Marco!

Political Contributions Demystified.

Methodology

Continue reading to learn more about our approach and techniques to each aspect of the project.

Data Collection

The vast majority of our data was collected from the openFEC API, which is free and open to the public. To aid in our process of gathering the data, we authored the now open-sourced opynfec package: a Python wrapper for the openFEC API. Feel free to use this for your own use cases, although not all endpoints have been implemented. Pull requests are always welcome!

Node Graph

The node graph was implemented primarily using D3.js (specifically a force simulation. Although we have a lot more data collected than we allow a user to view, it is just not practical to draw that hundreds of thousands of nodes and still learn anything from it. This is why there are user-configurable controls that limit the amount of data that is shown. The data is limited using a standard tree search algorithm where the smaller quantity transactions are pruned off.
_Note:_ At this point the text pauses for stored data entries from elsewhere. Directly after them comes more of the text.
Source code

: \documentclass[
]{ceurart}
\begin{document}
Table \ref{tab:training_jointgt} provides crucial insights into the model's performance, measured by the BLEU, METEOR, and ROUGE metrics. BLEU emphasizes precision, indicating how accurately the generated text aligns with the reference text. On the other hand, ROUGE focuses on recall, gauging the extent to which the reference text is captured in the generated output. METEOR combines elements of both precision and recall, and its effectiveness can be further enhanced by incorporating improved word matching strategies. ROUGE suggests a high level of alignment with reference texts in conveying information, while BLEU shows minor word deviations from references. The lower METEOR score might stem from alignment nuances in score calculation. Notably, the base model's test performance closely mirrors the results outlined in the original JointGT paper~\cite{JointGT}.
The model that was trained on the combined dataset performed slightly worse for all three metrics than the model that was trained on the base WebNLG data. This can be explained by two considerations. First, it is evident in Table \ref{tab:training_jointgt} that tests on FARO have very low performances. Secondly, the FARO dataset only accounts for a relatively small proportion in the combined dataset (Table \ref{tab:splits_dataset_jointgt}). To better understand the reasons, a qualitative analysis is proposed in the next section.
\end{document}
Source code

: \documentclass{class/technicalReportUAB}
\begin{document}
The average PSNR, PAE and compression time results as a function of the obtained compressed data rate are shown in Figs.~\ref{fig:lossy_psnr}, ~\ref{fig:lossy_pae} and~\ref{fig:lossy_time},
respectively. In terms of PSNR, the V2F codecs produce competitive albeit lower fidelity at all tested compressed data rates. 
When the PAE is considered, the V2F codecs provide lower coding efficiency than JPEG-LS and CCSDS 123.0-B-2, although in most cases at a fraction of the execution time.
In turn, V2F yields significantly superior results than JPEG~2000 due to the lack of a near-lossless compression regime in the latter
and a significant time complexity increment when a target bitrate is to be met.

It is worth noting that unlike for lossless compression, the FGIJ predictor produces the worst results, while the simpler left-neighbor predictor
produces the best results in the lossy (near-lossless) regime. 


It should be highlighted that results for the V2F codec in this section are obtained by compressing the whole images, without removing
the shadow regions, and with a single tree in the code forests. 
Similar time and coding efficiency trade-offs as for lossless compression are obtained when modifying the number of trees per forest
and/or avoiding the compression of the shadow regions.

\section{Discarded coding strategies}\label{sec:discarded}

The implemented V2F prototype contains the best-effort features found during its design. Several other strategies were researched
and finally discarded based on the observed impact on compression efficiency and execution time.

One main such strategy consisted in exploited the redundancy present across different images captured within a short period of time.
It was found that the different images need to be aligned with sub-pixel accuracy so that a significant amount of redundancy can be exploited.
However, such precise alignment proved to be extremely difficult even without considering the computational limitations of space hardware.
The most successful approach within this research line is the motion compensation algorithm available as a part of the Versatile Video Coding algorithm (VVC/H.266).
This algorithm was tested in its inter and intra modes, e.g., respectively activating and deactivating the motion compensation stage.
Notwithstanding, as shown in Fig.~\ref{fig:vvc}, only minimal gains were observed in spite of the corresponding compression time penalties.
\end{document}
It can also be truncated by limiting the total number of nodes per candidate.

Map

The map was also implemented with D3.js, primarily a projection.

Clustering

Clustering on the committees and organizations combined data from the FEC as well as some industry data from SOURCE??. Principal Component Analysis was done on the data to reduce the dimensionality, and then it was clustered with a standard $k$-means algorithm.

The results of the clustering are displayed when you hover over a node in the node graph. Displayed with other information is all of the similar committees to the one you have selected.